The show is not only bringing awareness to current day Cherokee lives, but it is also serving as a much-needed means of connection to the culture itself for the members of the Cherokee Nation.

Picture of Jennifer Loren

Jennifer Loren of Osiyo

Jennifer Loren, an award-winning television journalist, host and executive producer of the show shared in an interview with Indian Country Today, “There is so much more to our tribe than many people know. I learn something new every day. I think this is going to be an eye-opening experience for a lot of people, and a journey they will embrace.”

The show is created by Clinton Loren, a Cherokee photographer alongside filmmakers Jeremy Charles and Sterlin Harjo. Each episode contains three to four major stories including documentary shorts on various topics. While some segments are profiles, others are dedicated to educating viewers on Cherokee culture. Let’s Talk Cherokee, a popular segment in the show, introduces viewers to simple Cherokee words and phrases that can be incorporated into everyday life. Other topics include food, history, fashion, and experiences.

American Indian peoples are rarely depicted in mainstream media. When and if they are, they are usually depicted as historical characters or romanticized versions of indigenous persons. Osiyo, Voices of the Cherokee People is challenging the notion that American Indians are an antiquated culture.

Another show, First Nations Experience, or FNX, launched with PBS affiliate KVCR in 2012, however, the program is only available in some states . Red Nation Television Channel is another attempt to bring visibility to Native peoples and is an online channel devoted to Native content, founded by actor and filmmaker Joanelle Romero.

In an interview with the Tulsa World newspaper, Cherokee Nation Principal Chief Bill John Baker explained that Osiyo, Voices of the Cherokee People is long overdue.

“Other tribes have introduced various advertising and programming to showcase their people, and it’s finally time we did, as well. The Cherokee Nation is the largest Indian tribe in the United States, and we’ve always been leaders.
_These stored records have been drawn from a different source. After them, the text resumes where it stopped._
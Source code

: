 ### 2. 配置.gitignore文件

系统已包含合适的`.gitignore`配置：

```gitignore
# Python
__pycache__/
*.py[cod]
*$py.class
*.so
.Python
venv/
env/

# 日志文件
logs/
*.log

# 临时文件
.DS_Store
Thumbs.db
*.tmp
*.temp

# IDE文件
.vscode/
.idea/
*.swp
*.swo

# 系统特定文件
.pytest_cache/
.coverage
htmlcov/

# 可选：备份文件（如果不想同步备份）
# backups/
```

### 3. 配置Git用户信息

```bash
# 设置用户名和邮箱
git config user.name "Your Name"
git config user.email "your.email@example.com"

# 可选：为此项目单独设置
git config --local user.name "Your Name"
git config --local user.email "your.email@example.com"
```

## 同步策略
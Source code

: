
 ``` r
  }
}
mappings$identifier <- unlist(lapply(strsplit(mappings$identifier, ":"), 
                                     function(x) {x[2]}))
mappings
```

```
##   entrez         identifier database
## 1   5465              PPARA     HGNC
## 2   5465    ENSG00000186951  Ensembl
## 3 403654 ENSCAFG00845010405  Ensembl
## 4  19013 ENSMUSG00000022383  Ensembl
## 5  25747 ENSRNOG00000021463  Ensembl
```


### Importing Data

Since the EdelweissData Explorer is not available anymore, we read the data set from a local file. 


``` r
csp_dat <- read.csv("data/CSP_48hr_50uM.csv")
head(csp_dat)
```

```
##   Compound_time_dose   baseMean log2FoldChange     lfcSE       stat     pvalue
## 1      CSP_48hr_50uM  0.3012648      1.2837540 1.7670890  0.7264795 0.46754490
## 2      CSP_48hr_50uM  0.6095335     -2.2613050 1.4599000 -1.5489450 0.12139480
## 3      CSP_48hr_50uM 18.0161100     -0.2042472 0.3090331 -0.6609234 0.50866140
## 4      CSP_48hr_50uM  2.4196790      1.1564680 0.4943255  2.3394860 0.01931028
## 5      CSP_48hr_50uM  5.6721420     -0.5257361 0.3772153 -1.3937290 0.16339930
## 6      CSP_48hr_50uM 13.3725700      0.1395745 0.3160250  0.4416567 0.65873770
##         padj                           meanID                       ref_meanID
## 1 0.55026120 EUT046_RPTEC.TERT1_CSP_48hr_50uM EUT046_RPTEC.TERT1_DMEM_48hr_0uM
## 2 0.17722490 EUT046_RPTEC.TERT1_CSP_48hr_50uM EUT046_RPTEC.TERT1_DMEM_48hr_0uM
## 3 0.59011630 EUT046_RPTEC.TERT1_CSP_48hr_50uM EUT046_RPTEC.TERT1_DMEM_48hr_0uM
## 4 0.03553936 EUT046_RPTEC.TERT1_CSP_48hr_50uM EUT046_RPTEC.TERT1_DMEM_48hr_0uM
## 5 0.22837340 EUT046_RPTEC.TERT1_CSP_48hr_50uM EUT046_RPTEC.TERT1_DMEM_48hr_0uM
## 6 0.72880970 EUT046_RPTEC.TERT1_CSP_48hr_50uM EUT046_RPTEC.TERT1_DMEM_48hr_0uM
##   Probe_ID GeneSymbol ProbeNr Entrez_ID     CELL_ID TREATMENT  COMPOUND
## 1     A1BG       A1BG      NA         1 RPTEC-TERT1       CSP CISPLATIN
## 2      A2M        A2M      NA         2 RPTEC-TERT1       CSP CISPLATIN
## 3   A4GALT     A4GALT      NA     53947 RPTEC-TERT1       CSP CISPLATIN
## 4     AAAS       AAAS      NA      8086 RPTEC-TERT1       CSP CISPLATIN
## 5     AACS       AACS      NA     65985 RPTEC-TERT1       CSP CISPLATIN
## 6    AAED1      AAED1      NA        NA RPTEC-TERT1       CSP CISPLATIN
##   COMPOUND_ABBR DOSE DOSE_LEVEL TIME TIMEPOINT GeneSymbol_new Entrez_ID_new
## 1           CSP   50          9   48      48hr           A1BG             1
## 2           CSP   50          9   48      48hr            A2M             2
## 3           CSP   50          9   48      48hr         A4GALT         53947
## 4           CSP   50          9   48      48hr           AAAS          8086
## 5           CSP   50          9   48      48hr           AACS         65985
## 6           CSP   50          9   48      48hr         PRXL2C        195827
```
This is one more way we are leading: by informing, educating and enlightening our people, other natives, and those who have a strong interest in our story of resilience and fortitude,” Baker said.

Not only does Osiyo educate, enlighten and share the truth about what it means to be Cherokee in 2017 but it’s using creative and beautiful storytelling techniques to bring visibility to people who are so often overlooked.